(EXERCISE)
Filter these entries so that only lines with the word "linked" remain.

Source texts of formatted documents
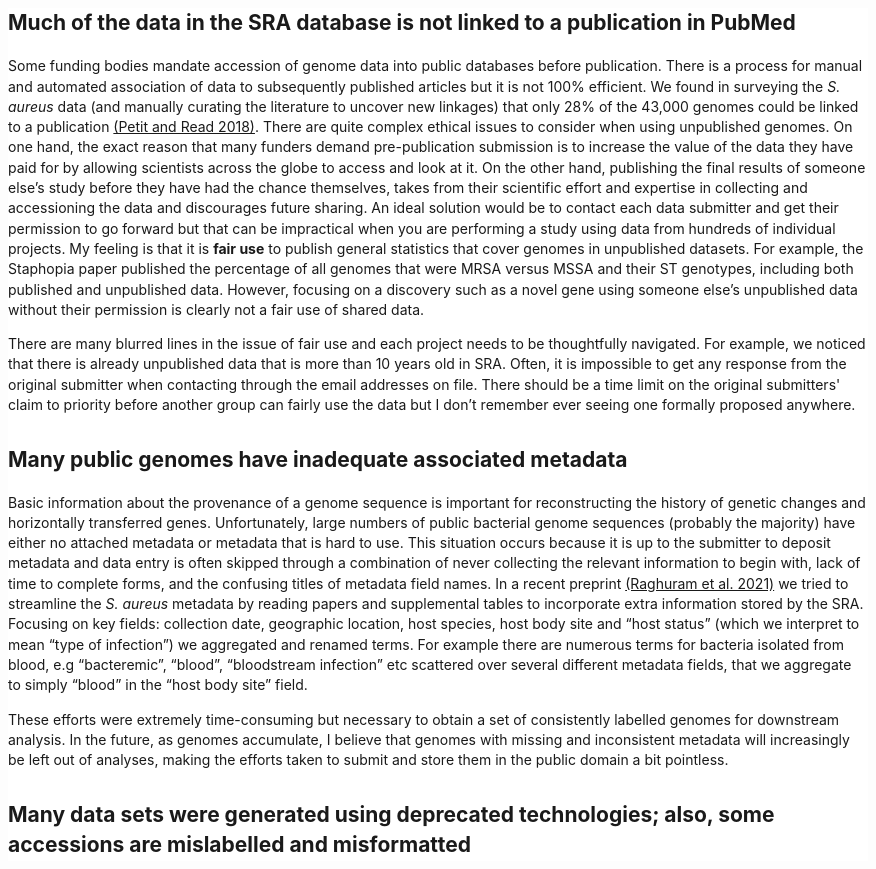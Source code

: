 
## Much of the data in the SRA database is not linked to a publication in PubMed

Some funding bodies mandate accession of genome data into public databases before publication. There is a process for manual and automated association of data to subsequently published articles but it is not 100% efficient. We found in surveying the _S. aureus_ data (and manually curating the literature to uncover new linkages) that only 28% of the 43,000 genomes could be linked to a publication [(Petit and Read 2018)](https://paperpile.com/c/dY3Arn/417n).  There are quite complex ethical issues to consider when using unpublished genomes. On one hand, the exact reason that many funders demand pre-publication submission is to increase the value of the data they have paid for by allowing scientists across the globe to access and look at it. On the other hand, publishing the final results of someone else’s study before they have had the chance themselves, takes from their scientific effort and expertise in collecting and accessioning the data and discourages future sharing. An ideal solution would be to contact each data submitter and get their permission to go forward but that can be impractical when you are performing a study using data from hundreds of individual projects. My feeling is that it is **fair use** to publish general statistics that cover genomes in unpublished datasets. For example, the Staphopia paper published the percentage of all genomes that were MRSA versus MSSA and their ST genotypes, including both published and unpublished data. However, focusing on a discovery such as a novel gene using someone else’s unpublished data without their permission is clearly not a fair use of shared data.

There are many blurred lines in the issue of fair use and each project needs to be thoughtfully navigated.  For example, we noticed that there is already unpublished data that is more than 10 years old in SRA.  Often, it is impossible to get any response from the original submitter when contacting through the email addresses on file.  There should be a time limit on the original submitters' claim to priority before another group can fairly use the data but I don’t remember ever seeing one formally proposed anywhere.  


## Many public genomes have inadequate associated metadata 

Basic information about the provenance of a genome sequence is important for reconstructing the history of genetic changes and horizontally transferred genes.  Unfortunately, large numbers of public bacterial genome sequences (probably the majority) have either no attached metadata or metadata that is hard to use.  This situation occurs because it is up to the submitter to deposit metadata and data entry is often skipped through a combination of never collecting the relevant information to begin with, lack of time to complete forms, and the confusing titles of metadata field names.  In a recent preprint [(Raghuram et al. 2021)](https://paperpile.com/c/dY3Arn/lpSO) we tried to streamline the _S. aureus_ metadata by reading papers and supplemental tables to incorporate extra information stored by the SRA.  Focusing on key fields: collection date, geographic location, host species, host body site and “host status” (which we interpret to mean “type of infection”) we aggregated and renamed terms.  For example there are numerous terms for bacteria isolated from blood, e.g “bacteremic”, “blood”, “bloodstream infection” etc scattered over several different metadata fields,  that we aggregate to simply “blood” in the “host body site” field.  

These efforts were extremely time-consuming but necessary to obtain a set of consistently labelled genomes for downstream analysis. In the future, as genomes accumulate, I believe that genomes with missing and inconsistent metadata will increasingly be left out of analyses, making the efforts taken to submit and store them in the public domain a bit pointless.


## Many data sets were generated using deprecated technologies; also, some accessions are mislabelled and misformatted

(ANSWER TO THIS TASK)
## Much of the data in the SRA database is not linked to a publication in PubMed
Some funding bodies mandate accession of genome data into public databases before publication. There is a process for manual and automated association of data to subsequently published articles but it is not 100% efficient. We found in surveying the _S. aureus_ data (and manually curating the literature to uncover new linkages) that only 28% of the 43,000 genomes could be linked to a publication [(Petit and Read 2018)](https://paperpile.com/c/dY3Arn/417n).  There are quite complex ethical issues to consider when using unpublished genomes. On one hand, the exact reason that many funders demand pre-publication submission is to increase the value of the data they have paid for by allowing scientists across the globe to access and look at it. On the other hand, publishing the final results of someone else’s study before they have had the chance themselves, takes from their scientific effort and expertise in collecting and accessioning the data and discourages future sharing. An ideal solution would be to contact each data submitter and get their permission to go forward but that can be impractical when you are performing a study using data from hundreds of individual projects. My feeling is that it is **fair use** to publish general statistics that cover genomes in unpublished datasets. For example, the Staphopia paper published the percentage of all genomes that were MRSA versus MSSA and their ST genotypes, including both published and unpublished data. However, focusing on a discovery such as a novel gene using someone else’s unpublished data without their permission is clearly not a fair use of shared data.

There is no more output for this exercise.